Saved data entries

※

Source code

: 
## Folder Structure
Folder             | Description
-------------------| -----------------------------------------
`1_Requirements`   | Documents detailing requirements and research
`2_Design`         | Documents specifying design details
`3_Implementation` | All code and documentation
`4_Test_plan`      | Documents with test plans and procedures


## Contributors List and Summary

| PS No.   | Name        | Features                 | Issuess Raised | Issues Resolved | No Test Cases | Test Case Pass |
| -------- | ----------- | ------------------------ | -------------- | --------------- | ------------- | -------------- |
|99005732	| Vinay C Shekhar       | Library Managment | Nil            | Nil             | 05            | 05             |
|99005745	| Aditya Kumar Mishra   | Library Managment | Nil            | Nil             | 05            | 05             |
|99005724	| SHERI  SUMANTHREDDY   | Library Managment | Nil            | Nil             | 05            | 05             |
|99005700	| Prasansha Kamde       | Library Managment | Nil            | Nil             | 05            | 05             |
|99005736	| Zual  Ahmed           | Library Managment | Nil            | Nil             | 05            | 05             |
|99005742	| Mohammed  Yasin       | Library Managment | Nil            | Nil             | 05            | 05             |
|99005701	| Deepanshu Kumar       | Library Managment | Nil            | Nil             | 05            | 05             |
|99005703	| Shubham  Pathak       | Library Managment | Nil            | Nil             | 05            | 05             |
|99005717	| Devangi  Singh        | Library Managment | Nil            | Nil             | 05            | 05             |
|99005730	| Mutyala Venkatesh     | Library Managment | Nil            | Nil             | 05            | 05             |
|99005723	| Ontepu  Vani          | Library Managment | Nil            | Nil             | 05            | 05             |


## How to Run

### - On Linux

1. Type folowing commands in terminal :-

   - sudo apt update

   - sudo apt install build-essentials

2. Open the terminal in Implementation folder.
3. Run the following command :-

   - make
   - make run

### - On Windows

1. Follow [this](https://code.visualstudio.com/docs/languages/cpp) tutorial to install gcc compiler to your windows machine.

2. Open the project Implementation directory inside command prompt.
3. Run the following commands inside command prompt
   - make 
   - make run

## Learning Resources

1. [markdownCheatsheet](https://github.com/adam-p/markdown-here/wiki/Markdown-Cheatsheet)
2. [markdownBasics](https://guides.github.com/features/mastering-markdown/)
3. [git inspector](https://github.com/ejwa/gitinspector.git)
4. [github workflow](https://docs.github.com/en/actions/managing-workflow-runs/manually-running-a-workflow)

※

Problem requirements: Every record above must be printed again exactly as it stands.

Answer:
Source code

: 
## Folder Structure
Folder             | Description
-------------------| -----------------------------------------
`1_Requirements`   | Documents detailing requirements and research
`2_Design`         | Documents specifying design details
`3_Implementation` | All code and documentation
`4_Test_plan`      | Documents with test plans and procedures


## Contributors List and Summary

| PS No.   | Name        | Features                 | Issuess Raised | Issues Resolved | No Test Cases | Test Case Pass |
| -------- | ----------- | ------------------------ | -------------- | --------------- | ------------- | -------------- |
|99005732	| Vinay C Shekhar       | Library Managment | Nil            | Nil             | 05            | 05             |
|99005745	| Aditya Kumar Mishra   | Library Managment | Nil            | Nil             | 05            | 05             |
|99005724	| SHERI  SUMANTHREDDY   | Library Managment | Nil            | Nil             | 05            | 05             |
|99005700	| Prasansha Kamde       | Library Managment | Nil            | Nil             | 05            | 05             |
|99005736	| Zual  Ahmed           | Library Managment | Nil            | Nil             | 05            | 05             |
|99005742	| Mohammed  Yasin       | Library Managment | Nil            | Nil             | 05            | 05             |
|99005701	| Deepanshu Kumar       | Library Managment | Nil            | Nil             | 05            | 05             |
|99005703	| Shubham  Pathak       | Library Managment | Nil            | Nil             | 05            | 05             |
|99005717	| Devangi  Singh        | Library Managment | Nil            | Nil             | 05            | 05             |
|99005730	| Mutyala Venkatesh     | Library Managment | Nil            | Nil             | 05            | 05             |
|99005723	| Ontepu  Vani          | Library Managment | Nil            | Nil             | 05            | 05             |


## How to Run

### - On Linux

1. Type folowing commands in terminal :-

   - sudo apt update

   - sudo apt install build-essentials

2. Open the terminal in Implementation folder.
3. Run the following command :-

   - make
   - make run

### - On Windows

1. Follow [this](https://code.visualstudio.com/docs/languages/cpp) tutorial to install gcc compiler to your windows machine.

2. Open the project Implementation directory inside command prompt.
3. Run the following commands inside command prompt
   - make 
   - make run

## Learning Resources

1. [markdownCheatsheet](https://github.com/adam-p/markdown-here/wiki/Markdown-Cheatsheet)
2. [markdownBasics](https://guides.github.com/features/mastering-markdown/)
3. [git inspector](https://github.com/ejwa/gitinspector.git)
4. [github workflow](https://docs.github.com/en/actions/managing-workflow-runs/manually-running-a-workflow)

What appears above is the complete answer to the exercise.